The woman looked at the sleeping baby, and her face twisted in pain. “I can’t believe that.”

“After the way you’ve treated Jenny, neither can I,” Michael said frankly. “But this little boy has an English heritage. He needs to learn about it.”

“You only want my money!”

“There is no way Jenny or I will touch any money that has any connection with you,” Michael told her flatly. There was no joy to be gained in letting her think she had any control. “But if you want access…”

“You’d let me have him part-time?”

“You could visit him here,” Michael told her, “while Jenny and I are present. And if we were invited, then maybe we’d bring Gary over-stay awhile, so Gary could get to know what he’s in for.
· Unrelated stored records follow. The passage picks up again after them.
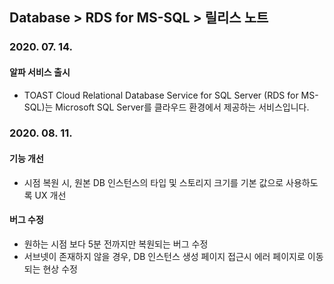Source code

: ## Database > RDS for MS-SQL > 릴리스 노트

### 2020. 07. 14.

#### 알파 서비스 출시

* TOAST Cloud Relational Database Service for SQL Server (RDS for MS-SQL)는 Microsoft SQL Server를 클라우드 환경에서 제공하는 서비스입니다.

### 2020. 08. 11.

#### 기능 개선

* 시점 복원 시, 원본 DB 인스턴스의 타입 및 스토리지 크기를 기본 값으로 사용하도록 UX 개선

#### 버그 수정

* 원하는 시점 보다 5분 전까지만 복원되는 버그 수정
* 서브넷이 존재하지 않을 경우, DB 인스턴스 생성 페이지 접근시 에러 페이지로 이동되는 현상 수정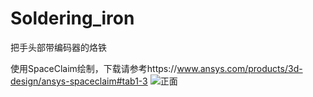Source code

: # Soldering_iron

把手头部带编码器的烙铁

使用SpaceClaim绘制，下载请参考https://www.ansys.com/products/3d-design/ansys-spaceclaim#tab1-3
![正面](Soldering_iron/Top%2023-12-03%085451.png "Top")
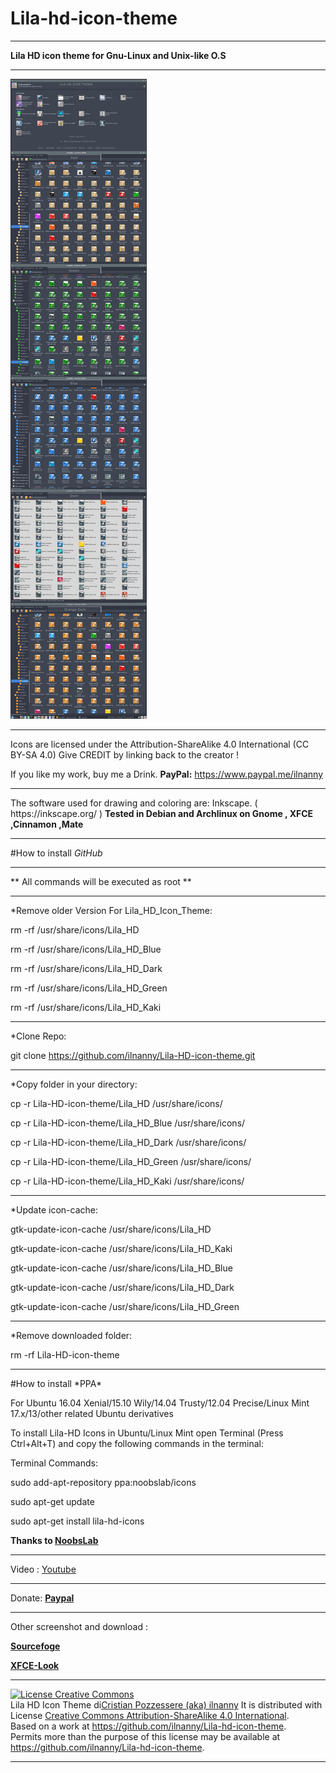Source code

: 
# Lila-hd-icon-theme
<hr align=”left” size=”1″ width=”300″ color=”red” noshade>
<b>Lila HD icon theme for Gnu-Linux and Unix-like O.S</b>
<hr align=”left” size=”1″ width=”300″ color=”red” noshade>
<img src="https://github.com/ilnanny/Lila-hd-icon-theme/blob/master/Lila-HD-Icon-theme-2.3-Preview.jpg?raw=true"Lila HD icon Theme Master">  

<hr align=”left” size=”1″ width=”300″ color=”red” noshade>
Icons are licensed under the Attribution-ShareAlike 4.0 International (CC BY-SA 4.0)
Give CREDIT by linking back to the creator !

If you like my work, buy me a Drink.
<b>PayPal:</b>
https://www.paypal.me/ilnanny
<hr align=”left” size=”1″ width=”300″ color=”red” noshade>
The software used for drawing and coloring are: Inkscape. ( https://inkscape.org/ )
<b>Tested in Debian and Archlinux on Gnome , XFCE ,Cinnamon ,Mate </b>
<hr align=”left” size=”1″ width=”300″ color=”red” noshade>

#How to install *GitHub*
<hr align=”left” size=”1″ width=”300″ color=”red” noshade>
** All commands will be executed as root **
<hr align=”left” size=”1″ width=”300″ color=”red” noshade>
*Remove older Version For Lila_HD_Icon_Theme:

 <P>rm -rf /usr/share/icons/Lila_HD</P>
 <P>rm -rf /usr/share/icons/Lila_HD_Blue</P>
 <P>rm -rf /usr/share/icons/Lila_HD_Dark</P>
 <P>rm -rf /usr/share/icons/Lila_HD_Green</P>
 <P>rm -rf /usr/share/icons/Lila_HD_Kaki</P>
<hr align=”left” size=”1″ width=”300″ color=”red” noshade>
*Clone Repo:

 git clone https://github.com/ilnanny/Lila-HD-icon-theme.git
<hr align=”left” size=”1″ width=”300″ color=”red” noshade>
*Copy folder in your directory:
       
<P>cp -r Lila-HD-icon-theme/Lila_HD /usr/share/icons/</P>
<P>cp -r Lila-HD-icon-theme/Lila_HD_Blue /usr/share/icons/</P>
<P>cp -r Lila-HD-icon-theme/Lila_HD_Dark /usr/share/icons/</P>
<P>cp -r Lila-HD-icon-theme/Lila_HD_Green /usr/share/icons/</P>
<P>cp -r Lila-HD-icon-theme/Lila_HD_Kaki /usr/share/icons/</P>
<hr align=”left” size=”1″ width=”300″ color=”red” noshade></P>
*Update icon-cache:

<P>gtk-update-icon-cache /usr/share/icons/Lila_HD</P>
<P>gtk-update-icon-cache /usr/share/icons/Lila_HD_Kaki</P>
<P>gtk-update-icon-cache /usr/share/icons/Lila_HD_Blue</P>
<P>gtk-update-icon-cache /usr/share/icons/Lila_HD_Dark</P>
<P>gtk-update-icon-cache /usr/share/icons/Lila_HD_Green</P>
<hr align=”left” size=”1″ width=”300″ color=”red” noshade>
*Remove downloaded folder:

 rm -rf Lila-HD-icon-theme
<hr align=”left” size=”1″ width=”300″ color=”red” noshade>
#How to install *PPA*
<P>For Ubuntu 16.04 Xenial/15.10 Wily/14.04 Trusty/12.04 Precise/Linux Mint 17.x/13/other related Ubuntu derivatives</P>
<P>To install Lila-HD Icons in Ubuntu/Linux Mint open Terminal (Press Ctrl+Alt+T) and copy the following commands in the terminal:</P>
<P>Terminal Commands:</P>
<P>sudo add-apt-repository ppa:noobslab/icons</P>
<P>sudo apt-get update</P>
<P>sudo apt-get install lila-hd-icons</P>
<b> Thanks to  <a href="http://www.noobslab.com/" target="_blank">NoobsLab</a> </b>
<hr align=”left” size=”1″ width=”300″ color=”red” noshade>
Video : <a href="https://www.youtube.com/watch?v=oF1cSRwulas" target="_blank">Youtube</a>
<hr align=”left” size=”1″ width=”300″ color=”red” noshade>

Donate:
<b><a href="https://www.paypal.me/ilnanny" target="_blank">Paypal</a></b>

<hr align=”left” size=”1″ width=”300″ color=”red” noshade>
Other screenshot and download :

<b><a href="https://sourceforge.net/projects/lila-hd-icontheme/" target="_blank">Sourcefoge</a></b>

<meta name="pling-site-verification" content="28b49771eb7de6cc3242bd18961a718f" />
<b><a href="https://www.xfce-look.org/p/1015803/" target="_blank">XFCE-Look</a></b>

<hr align=”left” size=”1″ width=”300″ color=”red” noshade>
<a rel="license" href="http://creativecommons.org/licenses/by-sa/4.0/"><img alt="License Creative Commons" style="border-width:0" src="https://i.creativecommons.org/l/by-sa/4.0/88x31.png" /></a><br /><span xmlns:dct="http://purl.org/dc/terms/" href="http://purl.org/dc/dcmitype/StillImage" property="dct:title" rel="dct:type">Lila HD Icon Theme</span> di<a xmlns:cc="http://creativecommons.org/ns#" href="https://github.com/ilnanny/Lila-hd-icon-theme" property="cc:attributionName" rel="cc:attributionURL">Cristian Pozzessere (aka) ilnanny</a> It is distributed with License <a rel="license" href="http://creativecommons.org/licenses/by-sa/4.0/">Creative Commons Attribution-ShareAlike 4.0 International</a>.<br />Based on a work at <a xmlns:dct="http://purl.org/dc/terms/" href="https://github.com/ilnanny/Lila-hd-icon-theme" rel="dct:source">https://github.com/ilnanny/Lila-hd-icon-theme</a>.<br />Permits more than the purpose of this license may be available at <a xmlns:cc="http://creativecommons.org/ns#" href="https://github.com/ilnanny/Lila-hd-icon-theme" rel="cc:morePermissions">https://github.com/ilnanny/Lila-hd-icon-theme</a>.
<hr align=”left” size=”1″ width=”300″ color=”red” noshade>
Maybe a month or so every year.”

“What, all of you?” The thought was clearly repulsive.

“It’s all or nothing,” Michael told her, and he stooped and lifted the white-wrapped bundle from her arms and held him close. “Jenny and Gary and I…we’re a family. You accept us all or you don’t accept any of us. That’s the deal. Take it or leave it, but that’s the way it has to be.”

“I don’t-”

“Think about it before answering,” he said urgently. “Think of what you’re losing if you refuse. Jen wants to do this-for Peter’s sake.” There was no point in saying he hadn’t mentioned this to Jenny. “Jenny’s staying here.” He handed her a card with Megan’s address on it. “If you want, go and see her and see if you can rebuild a few bridges before you lose everything. I’m sorry, but that’s all I have to say to you. Think about it. Garrett! Lana! Shelby! Let’s go.”

And he whistled up his siblings and marched them out of the hotel room before she could say a word.

“HOW’D IT GO?” Garrett asked curiously as the elevator doors closed behind them.

“Who knows?” Michael’s face was grim.

“We heard what you said.” Garrett grinned and shrugged. “There wasn’t a lot of tea-making going on in the kitchenette. There were five pairs of ears flapping so hard they’d almost have powered the kettle on their own. It’s true. She loses everything if she doesn’t agree.”